- What the task requires:
Look for the word "Foundation" in the material below, then report each line where it occurs.

- Record set:
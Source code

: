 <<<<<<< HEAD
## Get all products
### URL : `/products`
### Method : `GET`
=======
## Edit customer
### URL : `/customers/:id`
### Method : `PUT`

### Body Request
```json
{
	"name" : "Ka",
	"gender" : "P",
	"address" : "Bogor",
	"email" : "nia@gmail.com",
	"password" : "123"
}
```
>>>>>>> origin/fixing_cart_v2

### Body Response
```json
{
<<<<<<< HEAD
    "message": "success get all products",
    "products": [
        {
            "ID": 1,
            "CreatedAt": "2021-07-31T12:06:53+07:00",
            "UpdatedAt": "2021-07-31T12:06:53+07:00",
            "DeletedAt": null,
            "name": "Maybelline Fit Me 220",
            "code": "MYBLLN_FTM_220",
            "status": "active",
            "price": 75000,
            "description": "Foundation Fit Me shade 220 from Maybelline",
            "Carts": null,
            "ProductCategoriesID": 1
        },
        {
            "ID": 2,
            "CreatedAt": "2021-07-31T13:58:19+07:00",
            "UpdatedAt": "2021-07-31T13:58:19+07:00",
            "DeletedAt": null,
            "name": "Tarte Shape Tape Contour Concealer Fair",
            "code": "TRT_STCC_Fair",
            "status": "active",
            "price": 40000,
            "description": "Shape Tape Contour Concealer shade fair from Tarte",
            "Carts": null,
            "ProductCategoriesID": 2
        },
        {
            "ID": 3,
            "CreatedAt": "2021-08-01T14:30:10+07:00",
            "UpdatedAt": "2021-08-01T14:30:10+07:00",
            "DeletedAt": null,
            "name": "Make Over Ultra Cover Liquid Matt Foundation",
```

- Finished exercise:
            "description": "Foundation Fit Me shade 220 from Maybelline",
            "name": "Make Over Ultra Cover Liquid Matt Foundation",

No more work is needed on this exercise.